[Web-SIG] So what's missing?

Sat Oct 25 14:25:25 EDT 2003

On Saturday, October 25, 2003, at 07:38 AM, John J Lee wrote:
> On Sat, 25 Oct 2003, Ian Bicking wrote:
>> To client-side, I would add that authentication is too hard in 
>> urllib2,
>> and only works for HTTP (for trivially reasons).  I think think
>> urllib2's subclasses are unnecessarily complicated -- authentication
>> handling could be put directly in the HTTP/HTTPS, both basic and
>> digest.
>
> It's a minor issue, but it seems nicer to me to have authentication
> separate if it can easily be separate -- that fits in with the general
> philosophy of urllib2 that you pick 'n mix the features you want.  What
> are the trivial reasons for it breaking on non-HTTP auth?

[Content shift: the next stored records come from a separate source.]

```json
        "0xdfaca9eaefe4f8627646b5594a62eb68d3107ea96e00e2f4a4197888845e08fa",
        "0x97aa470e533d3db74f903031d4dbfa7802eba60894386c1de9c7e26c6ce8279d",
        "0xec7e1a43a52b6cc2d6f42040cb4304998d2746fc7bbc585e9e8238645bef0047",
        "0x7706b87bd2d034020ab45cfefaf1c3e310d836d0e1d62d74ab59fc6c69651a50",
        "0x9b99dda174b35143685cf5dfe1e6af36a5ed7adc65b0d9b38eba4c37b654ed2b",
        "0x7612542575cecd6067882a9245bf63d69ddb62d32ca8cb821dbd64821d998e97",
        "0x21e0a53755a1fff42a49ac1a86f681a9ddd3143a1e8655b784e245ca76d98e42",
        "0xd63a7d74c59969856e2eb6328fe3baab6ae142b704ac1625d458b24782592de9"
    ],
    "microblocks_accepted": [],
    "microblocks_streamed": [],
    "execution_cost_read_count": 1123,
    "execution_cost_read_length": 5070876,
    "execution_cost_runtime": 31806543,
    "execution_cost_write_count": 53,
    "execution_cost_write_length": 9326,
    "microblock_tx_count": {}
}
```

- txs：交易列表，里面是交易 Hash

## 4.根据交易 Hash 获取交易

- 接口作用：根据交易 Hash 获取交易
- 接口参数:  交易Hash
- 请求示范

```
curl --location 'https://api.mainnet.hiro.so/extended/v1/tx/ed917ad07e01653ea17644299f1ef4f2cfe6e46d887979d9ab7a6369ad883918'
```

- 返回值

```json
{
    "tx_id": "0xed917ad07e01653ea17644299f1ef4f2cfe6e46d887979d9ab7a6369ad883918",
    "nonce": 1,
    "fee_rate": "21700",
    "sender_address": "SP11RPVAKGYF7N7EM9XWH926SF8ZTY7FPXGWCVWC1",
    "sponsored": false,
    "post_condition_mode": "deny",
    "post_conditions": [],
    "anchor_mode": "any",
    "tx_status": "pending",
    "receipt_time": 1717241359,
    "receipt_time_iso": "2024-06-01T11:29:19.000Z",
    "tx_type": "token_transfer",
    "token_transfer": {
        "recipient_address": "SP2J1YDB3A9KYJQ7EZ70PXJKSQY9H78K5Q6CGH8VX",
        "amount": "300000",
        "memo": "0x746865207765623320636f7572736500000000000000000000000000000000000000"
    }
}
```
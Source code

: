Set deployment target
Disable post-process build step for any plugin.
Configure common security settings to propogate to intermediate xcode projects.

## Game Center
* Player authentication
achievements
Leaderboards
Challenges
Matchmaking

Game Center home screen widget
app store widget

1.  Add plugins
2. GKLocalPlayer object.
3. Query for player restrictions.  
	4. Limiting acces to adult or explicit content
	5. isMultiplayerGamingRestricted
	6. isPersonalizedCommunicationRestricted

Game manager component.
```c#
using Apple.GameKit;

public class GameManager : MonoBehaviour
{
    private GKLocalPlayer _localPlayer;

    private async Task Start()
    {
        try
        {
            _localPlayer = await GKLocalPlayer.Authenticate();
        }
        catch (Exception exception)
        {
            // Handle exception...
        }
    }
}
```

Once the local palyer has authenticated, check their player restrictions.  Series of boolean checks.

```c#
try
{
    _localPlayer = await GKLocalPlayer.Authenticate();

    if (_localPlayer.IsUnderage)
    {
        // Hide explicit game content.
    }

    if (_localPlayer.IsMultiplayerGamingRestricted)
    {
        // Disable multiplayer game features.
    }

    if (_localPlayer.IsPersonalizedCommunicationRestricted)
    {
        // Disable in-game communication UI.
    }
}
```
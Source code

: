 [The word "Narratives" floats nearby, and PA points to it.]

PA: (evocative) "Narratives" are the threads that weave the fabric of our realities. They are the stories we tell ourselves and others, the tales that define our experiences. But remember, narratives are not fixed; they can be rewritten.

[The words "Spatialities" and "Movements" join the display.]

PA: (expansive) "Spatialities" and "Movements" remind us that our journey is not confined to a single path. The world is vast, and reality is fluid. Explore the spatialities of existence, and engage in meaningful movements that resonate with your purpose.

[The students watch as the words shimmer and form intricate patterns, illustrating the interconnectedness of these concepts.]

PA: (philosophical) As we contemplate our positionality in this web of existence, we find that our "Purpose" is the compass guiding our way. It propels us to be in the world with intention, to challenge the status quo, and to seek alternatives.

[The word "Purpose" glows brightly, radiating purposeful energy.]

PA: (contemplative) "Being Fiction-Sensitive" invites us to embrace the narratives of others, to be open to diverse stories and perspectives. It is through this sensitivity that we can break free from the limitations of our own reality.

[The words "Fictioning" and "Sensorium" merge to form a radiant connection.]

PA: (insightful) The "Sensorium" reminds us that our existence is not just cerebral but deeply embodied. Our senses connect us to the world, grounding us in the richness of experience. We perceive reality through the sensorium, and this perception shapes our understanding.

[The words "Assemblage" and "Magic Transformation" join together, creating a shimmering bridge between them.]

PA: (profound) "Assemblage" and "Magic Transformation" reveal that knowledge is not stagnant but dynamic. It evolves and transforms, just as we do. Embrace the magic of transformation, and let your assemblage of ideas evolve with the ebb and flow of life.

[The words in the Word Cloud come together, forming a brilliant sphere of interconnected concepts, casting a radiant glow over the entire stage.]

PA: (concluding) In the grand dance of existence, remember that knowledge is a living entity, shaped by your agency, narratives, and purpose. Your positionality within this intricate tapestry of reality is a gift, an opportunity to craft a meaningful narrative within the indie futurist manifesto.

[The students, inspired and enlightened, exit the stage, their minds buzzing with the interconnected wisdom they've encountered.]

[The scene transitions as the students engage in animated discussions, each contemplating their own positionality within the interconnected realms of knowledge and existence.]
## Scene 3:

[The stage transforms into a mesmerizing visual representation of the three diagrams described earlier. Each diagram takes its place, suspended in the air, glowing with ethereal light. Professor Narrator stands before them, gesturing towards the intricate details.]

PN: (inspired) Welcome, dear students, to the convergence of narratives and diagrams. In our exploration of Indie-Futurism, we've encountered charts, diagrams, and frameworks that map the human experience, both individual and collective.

There's a HTTPBasicAuthHandler, but no HTTPSBasicAuthHandler, and 
though the two concepts are orthogonal they are still tied into each 
other.  Another option would be to take HTTPS out of the class 
hierarchy, and make SSL a feature of HTTPHandler (and maybe the other 
handlers too, FTP/SSL does exist after all).

The AuthHandlers are a little annoying too, you can't just give them a 
username/password.  You have to give them some manager object that can 
be queried for a password for a username/realm/URL.  This is a nice 
option to have, but in most cases you don't need that kind of 
generality, and it makes it a lot harder to understand what you need to 
do.  username=x, password=y are very easy to understand.

>> Goes together with post/multipart, and I think these shouldn't
>> be too hard to add.
>
> How does this go together with post/multipart?  Do you just mean that
> you're likely to post the multipart data using urllib2.urlopen?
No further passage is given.